UK construction output in August dropped slightly compared to July, but was 4% up over August last year mainly as a result of an increase in new work.

The UK’s Office for National Statistics (ONS) said that in recent periods, construction output had been volatile, rising by 1.9% in the second quarter of 2013 after a decline of 1.3% in the first quarter.

It said the picture had been similarly volatile in the first two months of the third quarter of 2013, with July showing growth of 2.8%, while August showed a decrease of 0.1%.

ONS estimated that in August 2013, the seasonally adjusted volume of monthly construction output decreased by 0.1% when compared with July 2013. This slight decrease was apparent in both new work (down 0.1%), and repair and maintenance, which fell 0.2%.

It said there were mixed performances across the different types of work. Private industrial and private housing both saw new work increase, by 3.9% and 1.6% respectively, while public other new work fell by 3.2%, and private housing repair and maintenance dropped 1.8%.

The 4.0% rise in August 2013 over August 2012 was mainly down to a 5.5% increase in new work.
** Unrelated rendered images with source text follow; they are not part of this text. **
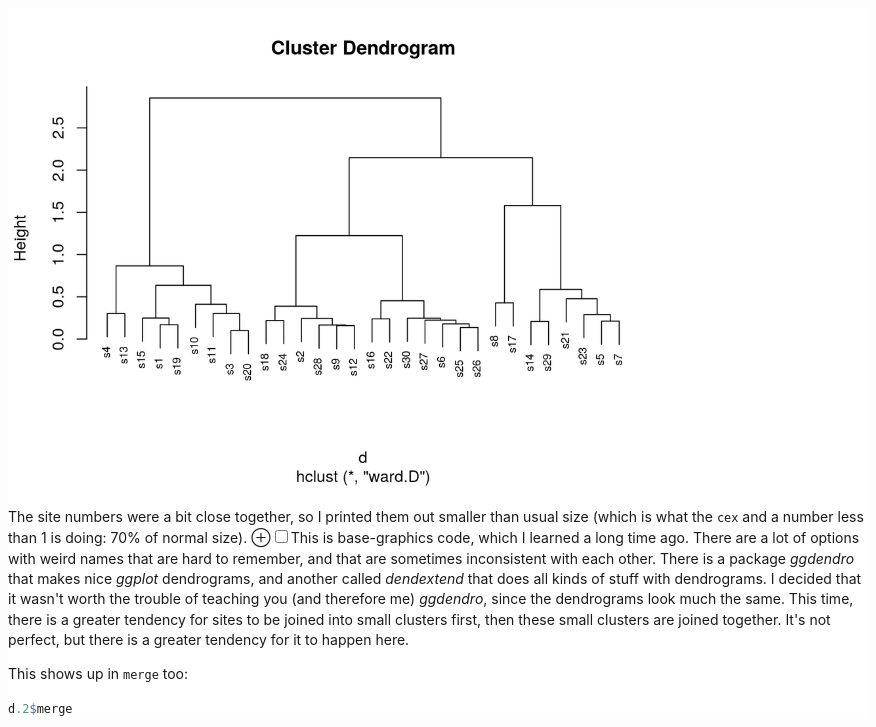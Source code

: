 <img src="22-thingy_files/figure-html/unnamed-chunk-9-1.png" width="672"  />

     
The site numbers were a bit close together, so I printed them out
smaller than usual size (which is what the `cex` and a number
less than 1 is doing: 70\% of normal size).
<label for="tufte-mn-" class="margin-toggle">&#8853;</label><input type="checkbox" id="tufte-mn-" class="margin-toggle"><span class="marginnote">This is base-graphics code, which I learned a long time ago. There are a lot of options with weird names that are hard to remember, and that are sometimes inconsistent with each other. There is a package *ggdendro* that makes nice *ggplot* dendrograms, and another called *dendextend* that does all kinds of stuff with dendrograms. I decided that it wasn't worth the trouble of teaching you (and therefore me) *ggdendro*, since the dendrograms look much the same.</span>
This time, there is a greater tendency for sites to be joined into
small clusters first, then these small clusters are joined
together. It's not perfect, but there is a greater tendency for it to
happen here.

This shows up in `merge` too:


```r
d.2$merge
```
Within the new work category, new housing increased by 16.7% while infrastructure fell by 5.5% when compared with August 2012.

In August 2013, these sectors accounted for approximately 32% and 19% of all new work respectively.
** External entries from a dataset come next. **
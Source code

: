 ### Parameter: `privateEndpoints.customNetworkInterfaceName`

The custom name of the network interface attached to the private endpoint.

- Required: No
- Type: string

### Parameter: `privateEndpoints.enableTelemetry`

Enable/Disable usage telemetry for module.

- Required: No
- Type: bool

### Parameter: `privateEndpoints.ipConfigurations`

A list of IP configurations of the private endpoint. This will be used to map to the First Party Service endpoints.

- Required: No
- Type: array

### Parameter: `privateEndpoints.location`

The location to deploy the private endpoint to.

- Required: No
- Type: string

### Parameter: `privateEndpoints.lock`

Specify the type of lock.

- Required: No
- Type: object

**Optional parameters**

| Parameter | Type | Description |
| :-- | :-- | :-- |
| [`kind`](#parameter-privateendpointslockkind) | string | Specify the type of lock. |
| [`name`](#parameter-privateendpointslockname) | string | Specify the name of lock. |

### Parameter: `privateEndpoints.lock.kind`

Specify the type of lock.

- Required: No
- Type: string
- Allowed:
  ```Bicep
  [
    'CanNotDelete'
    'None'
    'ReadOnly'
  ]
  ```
ONS figures showed construction output year-on-year growth for three consecutive months for the first time since May 2011, with the main contribution to this growth coming from the new housing work.

Comparing the three months of June to August with the same three months a year ago, construction output increased by 3.0%. Over the same period, new housing showed growth of 14.7% – the largest three-months-on-a-year growth since January to March 2011.
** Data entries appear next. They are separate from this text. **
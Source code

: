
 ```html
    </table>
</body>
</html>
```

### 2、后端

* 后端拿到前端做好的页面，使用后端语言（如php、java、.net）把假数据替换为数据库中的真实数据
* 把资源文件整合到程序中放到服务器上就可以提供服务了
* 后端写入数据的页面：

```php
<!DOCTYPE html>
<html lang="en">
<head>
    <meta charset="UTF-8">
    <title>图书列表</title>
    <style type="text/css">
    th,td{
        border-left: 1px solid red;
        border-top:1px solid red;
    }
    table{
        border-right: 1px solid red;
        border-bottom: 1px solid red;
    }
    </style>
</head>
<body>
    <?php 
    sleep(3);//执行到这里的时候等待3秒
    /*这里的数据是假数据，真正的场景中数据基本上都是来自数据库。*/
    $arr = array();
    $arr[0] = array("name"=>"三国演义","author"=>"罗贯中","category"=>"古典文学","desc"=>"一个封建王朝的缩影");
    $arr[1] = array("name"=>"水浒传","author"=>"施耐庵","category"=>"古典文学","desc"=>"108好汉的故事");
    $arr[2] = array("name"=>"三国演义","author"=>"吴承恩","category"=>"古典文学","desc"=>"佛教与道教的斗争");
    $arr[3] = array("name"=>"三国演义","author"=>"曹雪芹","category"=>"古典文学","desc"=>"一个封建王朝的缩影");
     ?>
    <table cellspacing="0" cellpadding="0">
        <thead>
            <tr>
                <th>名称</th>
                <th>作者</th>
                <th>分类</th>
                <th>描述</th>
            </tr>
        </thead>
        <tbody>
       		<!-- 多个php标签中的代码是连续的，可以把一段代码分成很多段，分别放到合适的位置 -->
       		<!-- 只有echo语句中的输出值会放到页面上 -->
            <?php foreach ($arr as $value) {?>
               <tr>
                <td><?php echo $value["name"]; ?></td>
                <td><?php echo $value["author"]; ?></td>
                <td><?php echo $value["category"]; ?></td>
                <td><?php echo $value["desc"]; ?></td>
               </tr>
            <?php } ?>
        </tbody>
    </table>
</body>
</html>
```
Construction output grew by 2.4% when compared with the previous three months (March to May 2013).

Noble Francis, economics director at the UK’s Construction Products Association, said the August figures added to the association’s view that the industry was gradually coming out of one of the worst downturns in its history.

“Private housing is clearly leading the activity,” he said, “showing a significant year-on-year rise of 18.0%. Even excluding private housing, the overall industry was up 1.7% from this time a year ago.”

He pointed to other areas of strength such as commercial offices and retail, and the repair and maintenance sectors for both non-housing and private housing, before adding, “Infrastructure, however, remains a major concern as year-on-year output fell 5.5%.”

He said that despite repeated government announcements of capital investment for the sector, infrastructure output had in fact fallen 11.0% since the coalition government came to power.

“The Association forecasts construction output growth of 2.2% in 2014 and 4.5% in 2015.

“The recovery will be led primarily by private housing in the short term, but will only be sustained in the long term with broader growth from other sectors and most notably the vital infrastructure sector, where government announcements will need to translate into real activity on the ground,” he said.

Steve McGuckin, UK managing director of global construction and project management consultancy Turner & Townsend, said, “Britain's construction industry has been making great strides for much of this year – and August's underwhelming figures are a blip, not a trip.”

He said several public sector construction programmes were winding down, so the 3.2% fall in public sector output was to be expected.

“But it is encouraging that the resurgent private sector construction is mitigating the impact so well,” he continued. “Private industrial and private housing output were both up strongly in August, helping the industry as a whole keep honours even.

"The long-term trajectory is upward, and the industry's 4% year-on-year increase in output shows how far it has come.”